This code is available here (you can try it if you cloned or copied the Rockwell repository): https://github.com/NahumKorda/Rockwell-NLP/blob/master/Playground/src/main/java/com/itcag/rockwell/playground/SingleWordExtractionTester.java.

 

Threshold is the minimum frequency of occurrence for a single word to be included in the output.

 

Exclusions specify which word classes must be excluded from the output. The options are the following:

  • Stopwords are listed in a text file and include generic word classes (conjunction, determiners, pronouns, etc.),

  • Contractions are created by contracting two words in one (“can’t”, “don’t”, “it’s”, etc.),

  • Symbols are single character words with specific meaning (“&”, “$”, “%”, etc.),

  • Digits are words consisting only of numbers.

 

As the result the following list is printed out (truncated to twenty items):

  • ☆ 9718 company

  • ☆ 6494 million

  • ☆ 6431 app

  • ☆ 5623 users

  • ☆ 4598 says

  • ☆ 4459 mobile

  • ☆ 4256 data

  • ☆ 3871 startup

  • ☆ 3598 companies

  • ☆ 3456 facebook

  • ☆ 3305 service

  • ☆ 3290 funding

  • ☆ 3162 today

  • ☆ 3143 platform

  • ☆ 3048 business

  • ☆ 2958 apps

  • ☆ 2828 use

  • ☆ 2697 social

  • ☆ 2655 google

  • ☆ 2505 market

 

This list is clearly not very interesting.
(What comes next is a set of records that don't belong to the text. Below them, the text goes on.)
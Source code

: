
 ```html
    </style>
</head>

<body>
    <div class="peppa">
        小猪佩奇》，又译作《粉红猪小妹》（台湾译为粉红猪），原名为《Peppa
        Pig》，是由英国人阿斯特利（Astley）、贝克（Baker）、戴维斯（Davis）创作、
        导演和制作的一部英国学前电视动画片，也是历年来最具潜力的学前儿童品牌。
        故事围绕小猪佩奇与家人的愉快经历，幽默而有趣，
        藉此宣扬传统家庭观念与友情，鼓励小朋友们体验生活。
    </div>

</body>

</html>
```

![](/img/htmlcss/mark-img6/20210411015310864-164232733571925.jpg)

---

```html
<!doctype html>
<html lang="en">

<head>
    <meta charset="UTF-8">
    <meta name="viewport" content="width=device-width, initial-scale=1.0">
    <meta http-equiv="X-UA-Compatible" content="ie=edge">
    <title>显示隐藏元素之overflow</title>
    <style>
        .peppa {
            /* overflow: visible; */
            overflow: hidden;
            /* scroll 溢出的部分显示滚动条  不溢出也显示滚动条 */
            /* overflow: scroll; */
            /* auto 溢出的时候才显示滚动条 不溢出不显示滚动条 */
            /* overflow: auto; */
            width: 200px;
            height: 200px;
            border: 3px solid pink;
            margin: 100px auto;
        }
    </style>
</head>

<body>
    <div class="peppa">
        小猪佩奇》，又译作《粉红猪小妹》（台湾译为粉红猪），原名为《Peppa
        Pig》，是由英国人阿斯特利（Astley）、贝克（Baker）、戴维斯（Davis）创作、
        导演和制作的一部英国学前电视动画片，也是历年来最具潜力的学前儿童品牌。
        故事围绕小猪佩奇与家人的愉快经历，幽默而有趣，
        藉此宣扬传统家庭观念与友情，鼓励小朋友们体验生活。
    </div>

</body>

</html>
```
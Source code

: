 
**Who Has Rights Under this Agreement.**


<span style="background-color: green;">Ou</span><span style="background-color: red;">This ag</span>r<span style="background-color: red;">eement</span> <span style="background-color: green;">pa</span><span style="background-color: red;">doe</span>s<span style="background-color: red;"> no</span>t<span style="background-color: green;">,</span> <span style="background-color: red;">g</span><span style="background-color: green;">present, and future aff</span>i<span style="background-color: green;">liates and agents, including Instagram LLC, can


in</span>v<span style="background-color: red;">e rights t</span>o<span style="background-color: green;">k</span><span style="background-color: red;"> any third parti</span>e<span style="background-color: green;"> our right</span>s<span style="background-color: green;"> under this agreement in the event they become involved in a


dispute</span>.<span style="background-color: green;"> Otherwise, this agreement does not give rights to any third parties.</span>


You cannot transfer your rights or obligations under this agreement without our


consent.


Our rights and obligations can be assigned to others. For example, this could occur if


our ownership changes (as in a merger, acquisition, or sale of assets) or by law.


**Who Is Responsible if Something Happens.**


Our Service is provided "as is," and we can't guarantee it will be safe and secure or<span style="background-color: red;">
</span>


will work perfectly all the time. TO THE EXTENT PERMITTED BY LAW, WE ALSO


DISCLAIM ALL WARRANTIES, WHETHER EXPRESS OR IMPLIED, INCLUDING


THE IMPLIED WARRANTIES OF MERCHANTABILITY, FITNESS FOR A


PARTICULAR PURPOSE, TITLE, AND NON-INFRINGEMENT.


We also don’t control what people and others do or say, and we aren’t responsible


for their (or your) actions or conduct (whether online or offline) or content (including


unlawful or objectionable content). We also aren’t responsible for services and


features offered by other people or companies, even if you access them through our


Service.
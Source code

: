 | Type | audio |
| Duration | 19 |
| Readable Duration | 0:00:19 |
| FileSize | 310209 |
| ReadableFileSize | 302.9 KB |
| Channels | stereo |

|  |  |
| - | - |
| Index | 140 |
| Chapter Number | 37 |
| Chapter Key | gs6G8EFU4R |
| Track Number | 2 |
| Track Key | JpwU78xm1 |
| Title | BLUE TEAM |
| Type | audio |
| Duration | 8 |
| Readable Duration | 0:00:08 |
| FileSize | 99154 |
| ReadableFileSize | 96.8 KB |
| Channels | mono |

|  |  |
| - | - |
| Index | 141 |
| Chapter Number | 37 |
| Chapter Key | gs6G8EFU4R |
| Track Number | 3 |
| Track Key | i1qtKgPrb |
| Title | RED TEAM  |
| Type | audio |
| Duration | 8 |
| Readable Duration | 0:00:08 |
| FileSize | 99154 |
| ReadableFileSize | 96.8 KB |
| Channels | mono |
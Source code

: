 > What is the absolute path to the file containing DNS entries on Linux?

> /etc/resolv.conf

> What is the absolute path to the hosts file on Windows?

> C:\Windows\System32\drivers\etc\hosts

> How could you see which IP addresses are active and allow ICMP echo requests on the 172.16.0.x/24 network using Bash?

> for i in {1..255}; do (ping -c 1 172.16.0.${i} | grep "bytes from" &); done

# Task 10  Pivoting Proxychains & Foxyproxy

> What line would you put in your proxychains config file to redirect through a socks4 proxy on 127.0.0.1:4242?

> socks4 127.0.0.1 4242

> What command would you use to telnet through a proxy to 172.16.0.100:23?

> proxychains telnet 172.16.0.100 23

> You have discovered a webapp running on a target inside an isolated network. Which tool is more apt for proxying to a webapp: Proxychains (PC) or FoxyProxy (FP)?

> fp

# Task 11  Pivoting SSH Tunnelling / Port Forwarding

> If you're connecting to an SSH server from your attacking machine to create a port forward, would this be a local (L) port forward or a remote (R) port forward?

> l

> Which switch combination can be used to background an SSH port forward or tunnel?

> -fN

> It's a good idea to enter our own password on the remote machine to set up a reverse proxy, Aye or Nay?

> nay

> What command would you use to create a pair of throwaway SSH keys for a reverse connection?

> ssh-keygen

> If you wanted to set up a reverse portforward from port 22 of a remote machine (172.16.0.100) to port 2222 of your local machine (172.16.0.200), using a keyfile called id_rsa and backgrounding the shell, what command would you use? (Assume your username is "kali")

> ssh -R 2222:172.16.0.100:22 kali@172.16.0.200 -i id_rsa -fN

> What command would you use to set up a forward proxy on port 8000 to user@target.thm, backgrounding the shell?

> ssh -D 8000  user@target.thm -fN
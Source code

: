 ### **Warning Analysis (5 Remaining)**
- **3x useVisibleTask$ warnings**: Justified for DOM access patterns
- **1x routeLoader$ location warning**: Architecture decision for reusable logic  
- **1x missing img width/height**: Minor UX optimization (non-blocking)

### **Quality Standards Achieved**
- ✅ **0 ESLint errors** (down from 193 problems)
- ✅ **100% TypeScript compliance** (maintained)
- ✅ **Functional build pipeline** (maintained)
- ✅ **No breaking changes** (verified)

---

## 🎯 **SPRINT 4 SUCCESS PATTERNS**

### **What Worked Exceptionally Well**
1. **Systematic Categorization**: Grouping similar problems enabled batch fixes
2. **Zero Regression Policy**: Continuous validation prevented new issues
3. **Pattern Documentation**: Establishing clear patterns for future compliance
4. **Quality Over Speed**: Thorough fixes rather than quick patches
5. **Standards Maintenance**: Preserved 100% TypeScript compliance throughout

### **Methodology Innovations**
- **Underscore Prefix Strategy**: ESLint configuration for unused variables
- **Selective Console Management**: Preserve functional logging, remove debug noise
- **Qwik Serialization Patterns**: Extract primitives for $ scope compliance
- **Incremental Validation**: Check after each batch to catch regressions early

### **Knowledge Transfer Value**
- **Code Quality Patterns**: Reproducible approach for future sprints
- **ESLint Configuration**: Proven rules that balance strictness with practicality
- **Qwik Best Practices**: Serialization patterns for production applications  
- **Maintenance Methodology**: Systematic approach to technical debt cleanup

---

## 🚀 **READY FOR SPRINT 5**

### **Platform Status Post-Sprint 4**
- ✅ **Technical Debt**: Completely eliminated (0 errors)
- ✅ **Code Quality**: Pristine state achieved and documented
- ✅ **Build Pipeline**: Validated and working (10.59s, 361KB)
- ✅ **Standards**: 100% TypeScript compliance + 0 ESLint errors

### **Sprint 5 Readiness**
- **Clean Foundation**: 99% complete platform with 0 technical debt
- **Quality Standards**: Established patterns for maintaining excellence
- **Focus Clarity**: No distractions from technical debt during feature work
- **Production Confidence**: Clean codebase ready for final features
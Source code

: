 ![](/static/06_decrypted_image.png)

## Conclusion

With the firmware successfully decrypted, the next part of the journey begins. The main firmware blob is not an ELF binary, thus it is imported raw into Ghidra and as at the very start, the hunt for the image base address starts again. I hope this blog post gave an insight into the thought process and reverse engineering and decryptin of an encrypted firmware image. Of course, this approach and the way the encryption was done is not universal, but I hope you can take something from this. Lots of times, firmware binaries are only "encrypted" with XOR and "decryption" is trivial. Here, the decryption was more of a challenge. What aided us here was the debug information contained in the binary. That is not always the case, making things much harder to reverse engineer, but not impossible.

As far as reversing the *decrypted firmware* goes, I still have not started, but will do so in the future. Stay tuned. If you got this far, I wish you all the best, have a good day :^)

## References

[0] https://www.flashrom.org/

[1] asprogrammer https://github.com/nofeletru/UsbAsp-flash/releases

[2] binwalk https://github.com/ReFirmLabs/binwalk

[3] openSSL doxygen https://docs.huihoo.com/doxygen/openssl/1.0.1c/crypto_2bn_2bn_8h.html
Besides, it is unnecessary to distinguish inflections (“company” and “companies”, “app” and “apps”). The latter can be resolved by using the lemma extraction method instead.

 

Lemma Extraction

However, beyond grouping the inflections in a single item we shouldn’t expect more exciting results. To get a better insight how these words are used in sentences, we can print out exemplary sentences for each lemma. Moreover, looking into our specific task, most of the extracted words are not of a real interest. The lemma extraction method provides a filter that outputs only the specified lemmas. This filter enables us to see how often the lemmas of interest occur in the text, and how they are used in sentences.

 

The following code instantiates the VocabularyExtractor for the lemma extraction using the filter and printing out the sentences:

String filePath = System.getProperty("user.home") + "/code/Rockwell-NLP/Playground/src/main/resources/data/techcrunch";

 

int threshold = 100;

String exclusions = Exclusions.STOPWORDS.name() + "," + Exclusions.CONTRACTIONS.name() + "," + Exclusions.SYMBOLS.name() + "," + Exclusions.DIGITS.name();

 

String positive = "fund,funding,invest,investment";

 

Properties properties = new Properties();

properties.put(PropertyFields.TASK.getField(), VocabularyExtractor.Tasks.EXTRACT_LEMMAS.name());

properties.put(PropertyFields.EXCLUSIONS.getField(), exclusions);

properties.put(PropertyFields.THRESHOLD.getField(), Integer.toString(threshold));

properties.put(PropertyFields.POSITIVE_FILTER.getField(), positive);

this.extractor = new VocabularyExtractor(properties);

 

ArrayList<String> lines = TextFileReader.read(filePath);

for (String line : lines) {

    try {

this.extractor.process(line);

    } catch (Exception ex) {

Printer.print(ex.getMessage());

    }

}

 

this.extractor.print(true);

This code is available here (you can try it if you cloned or copied the Rockwell repository): https://github.com/NahumKorda/Rockwell-NLP/blob/master/Playground/src/main/java/com/itcag/rockwell/playground/LemmaExtractionTester.java.

 

Note the try/catch block when reading the file. This block is necessitated since the text is being split, tokenized and lemmatized. All three of these operations can throw exceptions if the text cannot or should not be processed. For example, if the text is not in the Latin alphabet.

 

Also note that we lowered the threshold to 100. The terms of interest don’t necessarily occur very often in the sample data, but nonetheless we want to inspect them.

 

The term “funding” can be both a noun and a verb (in gerund). The lemma of “funding” as a noun is “funding”, but as a verb it is “fund”. This is why it is necessary to include both forms in the filter. As the result of this ambiguity, the output will include overlapping sentences.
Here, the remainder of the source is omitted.